**WHAT IS REQUIRED**
Nothing should differ. Repeat every record as written.

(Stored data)

........

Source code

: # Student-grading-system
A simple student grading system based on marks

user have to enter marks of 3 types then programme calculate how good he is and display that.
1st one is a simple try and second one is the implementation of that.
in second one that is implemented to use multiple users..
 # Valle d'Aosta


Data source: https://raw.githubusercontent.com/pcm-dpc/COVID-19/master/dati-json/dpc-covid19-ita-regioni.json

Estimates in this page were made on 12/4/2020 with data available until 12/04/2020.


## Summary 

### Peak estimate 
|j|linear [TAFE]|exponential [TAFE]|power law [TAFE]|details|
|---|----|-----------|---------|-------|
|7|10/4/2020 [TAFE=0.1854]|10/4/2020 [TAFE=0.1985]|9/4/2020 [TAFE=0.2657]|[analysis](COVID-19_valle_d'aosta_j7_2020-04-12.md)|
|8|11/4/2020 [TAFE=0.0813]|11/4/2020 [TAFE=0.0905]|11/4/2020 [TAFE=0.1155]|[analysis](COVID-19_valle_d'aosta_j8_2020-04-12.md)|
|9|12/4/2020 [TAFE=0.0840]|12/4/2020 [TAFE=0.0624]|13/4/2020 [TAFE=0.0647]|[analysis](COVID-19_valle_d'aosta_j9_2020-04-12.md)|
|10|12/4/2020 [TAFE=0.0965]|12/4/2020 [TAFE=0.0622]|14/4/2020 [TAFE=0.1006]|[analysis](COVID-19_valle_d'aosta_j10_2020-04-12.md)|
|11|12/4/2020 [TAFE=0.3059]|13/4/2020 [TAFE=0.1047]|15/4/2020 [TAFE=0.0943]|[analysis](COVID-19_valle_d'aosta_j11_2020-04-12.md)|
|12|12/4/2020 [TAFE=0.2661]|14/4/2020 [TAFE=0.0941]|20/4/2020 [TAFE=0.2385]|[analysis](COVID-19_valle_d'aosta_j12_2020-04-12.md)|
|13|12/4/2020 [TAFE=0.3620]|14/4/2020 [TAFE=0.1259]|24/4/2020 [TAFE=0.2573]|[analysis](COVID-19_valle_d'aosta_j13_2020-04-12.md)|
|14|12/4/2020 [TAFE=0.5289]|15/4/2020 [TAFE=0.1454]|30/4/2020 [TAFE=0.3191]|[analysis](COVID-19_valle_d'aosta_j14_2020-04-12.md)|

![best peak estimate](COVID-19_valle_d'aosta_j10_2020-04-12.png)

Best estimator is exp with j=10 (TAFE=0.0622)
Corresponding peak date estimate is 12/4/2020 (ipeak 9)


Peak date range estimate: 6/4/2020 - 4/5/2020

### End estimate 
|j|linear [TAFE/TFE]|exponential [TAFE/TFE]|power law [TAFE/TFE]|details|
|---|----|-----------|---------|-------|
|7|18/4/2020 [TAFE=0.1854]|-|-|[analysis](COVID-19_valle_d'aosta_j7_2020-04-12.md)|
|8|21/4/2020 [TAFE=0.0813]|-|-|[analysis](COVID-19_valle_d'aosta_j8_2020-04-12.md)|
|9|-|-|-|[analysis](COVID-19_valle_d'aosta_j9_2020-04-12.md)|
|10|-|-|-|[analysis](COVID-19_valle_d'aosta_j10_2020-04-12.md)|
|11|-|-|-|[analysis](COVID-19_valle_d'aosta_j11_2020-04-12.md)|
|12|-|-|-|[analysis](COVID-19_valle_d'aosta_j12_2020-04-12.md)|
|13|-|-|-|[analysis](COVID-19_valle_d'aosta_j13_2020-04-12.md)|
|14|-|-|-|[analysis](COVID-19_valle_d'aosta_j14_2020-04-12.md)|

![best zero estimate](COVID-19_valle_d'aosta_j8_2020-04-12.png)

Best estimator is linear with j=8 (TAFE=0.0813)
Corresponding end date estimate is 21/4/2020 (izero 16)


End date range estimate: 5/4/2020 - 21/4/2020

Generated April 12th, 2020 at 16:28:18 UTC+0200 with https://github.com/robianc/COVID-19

........

**THE ANSWER**
Source code

: # Student-grading-system
A simple student grading system based on marks

user have to enter marks of 3 types then programme calculate how good he is and display that.
1st one is a simple try and second one is the implementation of that.
in second one that is implemented to use multiple users..
 # Valle d'Aosta


Data source: https://raw.githubusercontent.com/pcm-dpc/COVID-19/master/dati-json/dpc-covid19-ita-regioni.json

Estimates in this page were made on 12/4/2020 with data available until 12/04/2020.


## Summary 

### Peak estimate 
|j|linear [TAFE]|exponential [TAFE]|power law [TAFE]|details|
|---|----|-----------|---------|-------|
|7|10/4/2020 [TAFE=0.1854]|10/4/2020 [TAFE=0.1985]|9/4/2020 [TAFE=0.2657]|[analysis](COVID-19_valle_d'aosta_j7_2020-04-12.md)|
|8|11/4/2020 [TAFE=0.0813]|11/4/2020 [TAFE=0.0905]|11/4/2020 [TAFE=0.1155]|[analysis](COVID-19_valle_d'aosta_j8_2020-04-12.md)|
|9|12/4/2020 [TAFE=0.0840]|12/4/2020 [TAFE=0.0624]|13/4/2020 [TAFE=0.0647]|[analysis](COVID-19_valle_d'aosta_j9_2020-04-12.md)|
|10|12/4/2020 [TAFE=0.0965]|12/4/2020 [TAFE=0.0622]|14/4/2020 [TAFE=0.1006]|[analysis](COVID-19_valle_d'aosta_j10_2020-04-12.md)|
|11|12/4/2020 [TAFE=0.3059]|13/4/2020 [TAFE=0.1047]|15/4/2020 [TAFE=0.0943]|[analysis](COVID-19_valle_d'aosta_j11_2020-04-12.md)|
|12|12/4/2020 [TAFE=0.2661]|14/4/2020 [TAFE=0.0941]|20/4/2020 [TAFE=0.2385]|[analysis](COVID-19_valle_d'aosta_j12_2020-04-12.md)|
|13|12/4/2020 [TAFE=0.3620]|14/4/2020 [TAFE=0.1259]|24/4/2020 [TAFE=0.2573]|[analysis](COVID-19_valle_d'aosta_j13_2020-04-12.md)|
|14|12/4/2020 [TAFE=0.5289]|15/4/2020 [TAFE=0.1454]|30/4/2020 [TAFE=0.3191]|[analysis](COVID-19_valle_d'aosta_j14_2020-04-12.md)|

![best peak estimate](COVID-19_valle_d'aosta_j10_2020-04-12.png)

Best estimator is exp with j=10 (TAFE=0.0622)
Corresponding peak date estimate is 12/4/2020 (ipeak 9)


Peak date range estimate: 6/4/2020 - 4/5/2020

### End estimate 
|j|linear [TAFE/TFE]|exponential [TAFE/TFE]|power law [TAFE/TFE]|details|
|---|----|-----------|---------|-------|
|7|18/4/2020 [TAFE=0.1854]|-|-|[analysis](COVID-19_valle_d'aosta_j7_2020-04-12.md)|
|8|21/4/2020 [TAFE=0.0813]|-|-|[analysis](COVID-19_valle_d'aosta_j8_2020-04-12.md)|
|9|-|-|-|[analysis](COVID-19_valle_d'aosta_j9_2020-04-12.md)|
|10|-|-|-|[analysis](COVID-19_valle_d'aosta_j10_2020-04-12.md)|
|11|-|-|-|[analysis](COVID-19_valle_d'aosta_j11_2020-04-12.md)|
|12|-|-|-|[analysis](COVID-19_valle_d'aosta_j12_2020-04-12.md)|
|13|-|-|-|[analysis](COVID-19_valle_d'aosta_j13_2020-04-12.md)|
|14|-|-|-|[analysis](COVID-19_valle_d'aosta_j14_2020-04-12.md)|

![best zero estimate](COVID-19_valle_d'aosta_j8_2020-04-12.png)

Best estimator is linear with j=8 (TAFE=0.0813)
Corresponding end date estimate is 21/4/2020 (izero 16)


End date range estimate: 5/4/2020 - 21/4/2020

Generated April 12th, 2020 at 16:28:18 UTC+0200 with https://github.com/robianc/COVID-19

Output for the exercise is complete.